Data extracted from a collection:
----
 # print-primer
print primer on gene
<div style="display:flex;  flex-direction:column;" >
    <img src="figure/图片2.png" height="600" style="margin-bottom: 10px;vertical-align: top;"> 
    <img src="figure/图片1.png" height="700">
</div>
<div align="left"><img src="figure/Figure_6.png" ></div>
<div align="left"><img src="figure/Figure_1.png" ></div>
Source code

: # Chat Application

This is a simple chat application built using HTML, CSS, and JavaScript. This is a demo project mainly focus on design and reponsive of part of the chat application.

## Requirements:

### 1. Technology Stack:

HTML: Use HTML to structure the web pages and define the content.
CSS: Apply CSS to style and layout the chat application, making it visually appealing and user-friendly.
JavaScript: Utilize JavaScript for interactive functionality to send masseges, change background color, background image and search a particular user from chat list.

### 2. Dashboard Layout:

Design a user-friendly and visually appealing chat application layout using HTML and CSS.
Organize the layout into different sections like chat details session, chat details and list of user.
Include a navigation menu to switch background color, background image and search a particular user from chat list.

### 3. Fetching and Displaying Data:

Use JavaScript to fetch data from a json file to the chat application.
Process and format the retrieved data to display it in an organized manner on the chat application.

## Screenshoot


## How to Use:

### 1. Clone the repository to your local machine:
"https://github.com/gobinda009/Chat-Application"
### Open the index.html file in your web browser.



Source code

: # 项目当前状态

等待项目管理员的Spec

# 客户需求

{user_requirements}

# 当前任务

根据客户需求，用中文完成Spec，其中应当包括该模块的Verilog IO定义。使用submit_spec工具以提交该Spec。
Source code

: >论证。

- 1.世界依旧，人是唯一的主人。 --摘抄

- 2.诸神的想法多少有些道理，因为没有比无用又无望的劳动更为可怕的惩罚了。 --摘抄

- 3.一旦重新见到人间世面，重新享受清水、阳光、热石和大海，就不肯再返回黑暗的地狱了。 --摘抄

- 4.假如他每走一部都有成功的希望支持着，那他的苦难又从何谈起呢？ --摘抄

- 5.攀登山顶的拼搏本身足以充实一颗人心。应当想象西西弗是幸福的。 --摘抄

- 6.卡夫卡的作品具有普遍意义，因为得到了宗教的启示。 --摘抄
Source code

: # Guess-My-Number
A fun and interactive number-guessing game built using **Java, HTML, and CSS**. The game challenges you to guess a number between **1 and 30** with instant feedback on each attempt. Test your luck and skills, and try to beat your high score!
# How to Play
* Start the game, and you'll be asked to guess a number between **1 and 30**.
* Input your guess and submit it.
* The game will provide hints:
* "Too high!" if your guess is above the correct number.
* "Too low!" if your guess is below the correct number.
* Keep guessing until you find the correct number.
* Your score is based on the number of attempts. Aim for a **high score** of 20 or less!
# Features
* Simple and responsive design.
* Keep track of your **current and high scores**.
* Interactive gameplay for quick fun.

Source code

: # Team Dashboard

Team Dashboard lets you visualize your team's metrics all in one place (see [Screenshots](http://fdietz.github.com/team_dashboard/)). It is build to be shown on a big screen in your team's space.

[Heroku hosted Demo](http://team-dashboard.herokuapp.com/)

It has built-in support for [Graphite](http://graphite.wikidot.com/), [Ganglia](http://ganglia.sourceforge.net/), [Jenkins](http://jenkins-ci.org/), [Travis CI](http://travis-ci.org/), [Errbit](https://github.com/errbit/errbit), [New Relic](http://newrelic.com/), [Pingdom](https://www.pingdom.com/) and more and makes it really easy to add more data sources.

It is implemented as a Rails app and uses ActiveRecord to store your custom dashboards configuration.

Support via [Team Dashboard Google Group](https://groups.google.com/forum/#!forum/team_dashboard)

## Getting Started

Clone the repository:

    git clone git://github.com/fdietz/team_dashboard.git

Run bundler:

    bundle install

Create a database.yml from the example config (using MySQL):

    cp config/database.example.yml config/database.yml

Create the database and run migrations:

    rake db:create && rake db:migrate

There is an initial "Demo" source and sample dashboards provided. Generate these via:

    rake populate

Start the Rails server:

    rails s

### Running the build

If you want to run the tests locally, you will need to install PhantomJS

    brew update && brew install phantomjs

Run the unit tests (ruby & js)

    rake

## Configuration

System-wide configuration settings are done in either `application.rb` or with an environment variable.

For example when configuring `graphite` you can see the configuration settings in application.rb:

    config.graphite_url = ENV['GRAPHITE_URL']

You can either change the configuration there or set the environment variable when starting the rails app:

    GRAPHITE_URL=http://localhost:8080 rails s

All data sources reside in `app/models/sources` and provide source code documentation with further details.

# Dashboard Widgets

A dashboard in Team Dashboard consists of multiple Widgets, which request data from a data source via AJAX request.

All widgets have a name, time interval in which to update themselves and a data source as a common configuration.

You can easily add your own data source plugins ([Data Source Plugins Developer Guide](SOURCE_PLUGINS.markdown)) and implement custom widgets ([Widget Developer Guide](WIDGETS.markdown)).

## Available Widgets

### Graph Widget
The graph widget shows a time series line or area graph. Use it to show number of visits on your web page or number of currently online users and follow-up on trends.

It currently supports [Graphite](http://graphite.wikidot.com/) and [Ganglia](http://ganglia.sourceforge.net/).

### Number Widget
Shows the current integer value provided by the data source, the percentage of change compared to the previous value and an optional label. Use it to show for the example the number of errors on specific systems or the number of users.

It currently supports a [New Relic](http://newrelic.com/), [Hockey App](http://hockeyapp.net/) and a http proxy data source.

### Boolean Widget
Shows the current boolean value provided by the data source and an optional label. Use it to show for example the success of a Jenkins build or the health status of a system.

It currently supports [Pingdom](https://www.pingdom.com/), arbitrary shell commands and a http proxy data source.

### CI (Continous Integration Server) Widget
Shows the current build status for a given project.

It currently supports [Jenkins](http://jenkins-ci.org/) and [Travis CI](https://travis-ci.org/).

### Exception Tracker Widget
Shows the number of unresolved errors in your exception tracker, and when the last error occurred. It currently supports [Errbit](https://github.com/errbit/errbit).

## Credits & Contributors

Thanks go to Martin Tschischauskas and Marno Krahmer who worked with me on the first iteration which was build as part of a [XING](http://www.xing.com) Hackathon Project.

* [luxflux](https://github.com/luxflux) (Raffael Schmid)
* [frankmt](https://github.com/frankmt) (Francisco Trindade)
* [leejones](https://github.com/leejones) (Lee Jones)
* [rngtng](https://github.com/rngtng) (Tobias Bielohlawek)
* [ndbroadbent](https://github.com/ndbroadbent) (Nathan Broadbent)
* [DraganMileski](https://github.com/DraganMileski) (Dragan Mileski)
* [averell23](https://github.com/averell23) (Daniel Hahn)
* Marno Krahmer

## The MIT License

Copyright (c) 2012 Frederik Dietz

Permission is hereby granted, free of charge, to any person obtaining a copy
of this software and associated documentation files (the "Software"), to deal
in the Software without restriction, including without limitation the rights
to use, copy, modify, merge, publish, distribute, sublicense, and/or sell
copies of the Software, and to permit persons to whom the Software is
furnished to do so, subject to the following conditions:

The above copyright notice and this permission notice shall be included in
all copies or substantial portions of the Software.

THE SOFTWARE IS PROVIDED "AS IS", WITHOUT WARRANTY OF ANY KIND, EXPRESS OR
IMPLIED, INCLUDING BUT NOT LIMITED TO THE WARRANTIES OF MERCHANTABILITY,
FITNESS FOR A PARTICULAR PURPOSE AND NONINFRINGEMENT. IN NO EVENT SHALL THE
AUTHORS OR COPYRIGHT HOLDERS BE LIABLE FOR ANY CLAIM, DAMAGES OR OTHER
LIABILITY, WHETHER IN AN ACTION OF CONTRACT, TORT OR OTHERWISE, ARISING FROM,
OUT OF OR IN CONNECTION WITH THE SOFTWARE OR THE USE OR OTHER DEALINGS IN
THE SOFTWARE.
----
HOW TO COMPLETE THIS TASK =
Exact transcription of the records is all that is wanted.

ANSWER TO THE PROBLEM =
 # print-primer
print primer on gene
<div style="display:flex;  flex-direction:column;" >
    <img src="figure/图片2.png" height="600" style="margin-bottom: 10px;vertical-align: top;"> 
    <img src="figure/图片1.png" height="700">
</div>
<div align="left"><img src="figure/Figure_6.png" ></div>
<div align="left"><img src="figure/Figure_1.png" ></div>
Source code

: # Chat Application

This is a simple chat application built using HTML, CSS, and JavaScript. This is a demo project mainly focus on design and reponsive of part of the chat application.

## Requirements:

### 1. Technology Stack:

HTML: Use HTML to structure the web pages and define the content.
CSS: Apply CSS to style and layout the chat application, making it visually appealing and user-friendly.
JavaScript: Utilize JavaScript for interactive functionality to send masseges, change background color, background image and search a particular user from chat list.

### 2. Dashboard Layout:

Design a user-friendly and visually appealing chat application layout using HTML and CSS.
Organize the layout into different sections like chat details session, chat details and list of user.
Include a navigation menu to switch background color, background image and search a particular user from chat list.

### 3. Fetching and Displaying Data:

Use JavaScript to fetch data from a json file to the chat application.
Process and format the retrieved data to display it in an organized manner on the chat application.

## Screenshoot


## How to Use:

### 1. Clone the repository to your local machine:
"https://github.com/gobinda009/Chat-Application"
### Open the index.html file in your web browser.



Source code

: # 项目当前状态

等待项目管理员的Spec

# 客户需求

{user_requirements}

# 当前任务

根据客户需求，用中文完成Spec，其中应当包括该模块的Verilog IO定义。使用submit_spec工具以提交该Spec。
Source code

: >论证。

- 1.世界依旧，人是唯一的主人。 --摘抄

- 2.诸神的想法多少有些道理，因为没有比无用又无望的劳动更为可怕的惩罚了。 --摘抄

- 3.一旦重新见到人间世面，重新享受清水、阳光、热石和大海，就不肯再返回黑暗的地狱了。 --摘抄

- 4.假如他每走一部都有成功的希望支持着，那他的苦难又从何谈起呢？ --摘抄

- 5.攀登山顶的拼搏本身足以充实一颗人心。应当想象西西弗是幸福的。 --摘抄

- 6.卡夫卡的作品具有普遍意义，因为得到了宗教的启示。 --摘抄
Source code

: # Guess-My-Number
A fun and interactive number-guessing game built using **Java, HTML, and CSS**. The game challenges you to guess a number between **1 and 30** with instant feedback on each attempt. Test your luck and skills, and try to beat your high score!
# How to Play
* Start the game, and you'll be asked to guess a number between **1 and 30**.
* Input your guess and submit it.
* The game will provide hints:
* "Too high!" if your guess is above the correct number.
* "Too low!" if your guess is below the correct number.
* Keep guessing until you find the correct number.
* Your score is based on the number of attempts. Aim for a **high score** of 20 or less!
# Features
* Simple and responsive design.
* Keep track of your **current and high scores**.
* Interactive gameplay for quick fun.

Source code

: # Team Dashboard

Team Dashboard lets you visualize your team's metrics all in one place (see [Screenshots](http://fdietz.github.com/team_dashboard/)). It is build to be shown on a big screen in your team's space.

[Heroku hosted Demo](http://team-dashboard.herokuapp.com/)

It has built-in support for [Graphite](http://graphite.wikidot.com/), [Ganglia](http://ganglia.sourceforge.net/), [Jenkins](http://jenkins-ci.org/), [Travis CI](http://travis-ci.org/), [Errbit](https://github.com/errbit/errbit), [New Relic](http://newrelic.com/), [Pingdom](https://www.pingdom.com/) and more and makes it really easy to add more data sources.

It is implemented as a Rails app and uses ActiveRecord to store your custom dashboards configuration.

Support via [Team Dashboard Google Group](https://groups.google.com/forum/#!forum/team_dashboard)

## Getting Started

Clone the repository:

    git clone git://github.com/fdietz/team_dashboard.git

Run bundler:

    bundle install

Create a database.yml from the example config (using MySQL):

    cp config/database.example.yml config/database.yml

Create the database and run migrations:

    rake db:create && rake db:migrate

There is an initial "Demo" source and sample dashboards provided. Generate these via:

    rake populate

Start the Rails server:

    rails s

### Running the build

If you want to run the tests locally, you will need to install PhantomJS

    brew update && brew install phantomjs

Run the unit tests (ruby & js)

    rake

## Configuration

System-wide configuration settings are done in either `application.rb` or with an environment variable.

For example when configuring `graphite` you can see the configuration settings in application.rb:

    config.graphite_url = ENV['GRAPHITE_URL']

You can either change the configuration there or set the environment variable when starting the rails app:

    GRAPHITE_URL=http://localhost:8080 rails s

All data sources reside in `app/models/sources` and provide source code documentation with further details.

# Dashboard Widgets

A dashboard in Team Dashboard consists of multiple Widgets, which request data from a data source via AJAX request.

All widgets have a name, time interval in which to update themselves and a data source as a common configuration.

You can easily add your own data source plugins ([Data Source Plugins Developer Guide](SOURCE_PLUGINS.markdown)) and implement custom widgets ([Widget Developer Guide](WIDGETS.markdown)).

## Available Widgets

### Graph Widget
The graph widget shows a time series line or area graph. Use it to show number of visits on your web page or number of currently online users and follow-up on trends.

It currently supports [Graphite](http://graphite.wikidot.com/) and [Ganglia](http://ganglia.sourceforge.net/).

### Number Widget
Shows the current integer value provided by the data source, the percentage of change compared to the previous value and an optional label. Use it to show for the example the number of errors on specific systems or the number of users.

It currently supports a [New Relic](http://newrelic.com/), [Hockey App](http://hockeyapp.net/) and a http proxy data source.

### Boolean Widget
Shows the current boolean value provided by the data source and an optional label. Use it to show for example the success of a Jenkins build or the health status of a system.

It currently supports [Pingdom](https://www.pingdom.com/), arbitrary shell commands and a http proxy data source.

### CI (Continous Integration Server) Widget
Shows the current build status for a given project.

It currently supports [Jenkins](http://jenkins-ci.org/) and [Travis CI](https://travis-ci.org/).

### Exception Tracker Widget
Shows the number of unresolved errors in your exception tracker, and when the last error occurred. It currently supports [Errbit](https://github.com/errbit/errbit).

## Credits & Contributors

Thanks go to Martin Tschischauskas and Marno Krahmer who worked with me on the first iteration which was build as part of a [XING](http://www.xing.com) Hackathon Project.

* [luxflux](https://github.com/luxflux) (Raffael Schmid)
* [frankmt](https://github.com/frankmt) (Francisco Trindade)
* [leejones](https://github.com/leejones) (Lee Jones)
* [rngtng](https://github.com/rngtng) (Tobias Bielohlawek)
* [ndbroadbent](https://github.com/ndbroadbent) (Nathan Broadbent)
* [DraganMileski](https://github.com/DraganMileski) (Dragan Mileski)
* [averell23](https://github.com/averell23) (Daniel Hahn)
* Marno Krahmer

## The MIT License

Copyright (c) 2012 Frederik Dietz

Permission is hereby granted, free of charge, to any person obtaining a copy
of this software and associated documentation files (the "Software"), to deal
in the Software without restriction, including without limitation the rights
to use, copy, modify, merge, publish, distribute, sublicense, and/or sell
copies of the Software, and to permit persons to whom the Software is
furnished to do so, subject to the following conditions:

The above copyright notice and this permission notice shall be included in
all copies or substantial portions of the Software.

THE SOFTWARE IS PROVIDED "AS IS", WITHOUT WARRANTY OF ANY KIND, EXPRESS OR
IMPLIED, INCLUDING BUT NOT LIMITED TO THE WARRANTIES OF MERCHANTABILITY,
FITNESS FOR A PARTICULAR PURPOSE AND NONINFRINGEMENT. IN NO EVENT SHALL THE
AUTHORS OR COPYRIGHT HOLDERS BE LIABLE FOR ANY CLAIM, DAMAGES OR OTHER
LIABILITY, WHETHER IN AN ACTION OF CONTRACT, TORT OR OTHERWISE, ARISING FROM,
OUT OF OR IN CONNECTION WITH THE SOFTWARE OR THE USE OR OTHER DEALINGS IN
THE SOFTWARE.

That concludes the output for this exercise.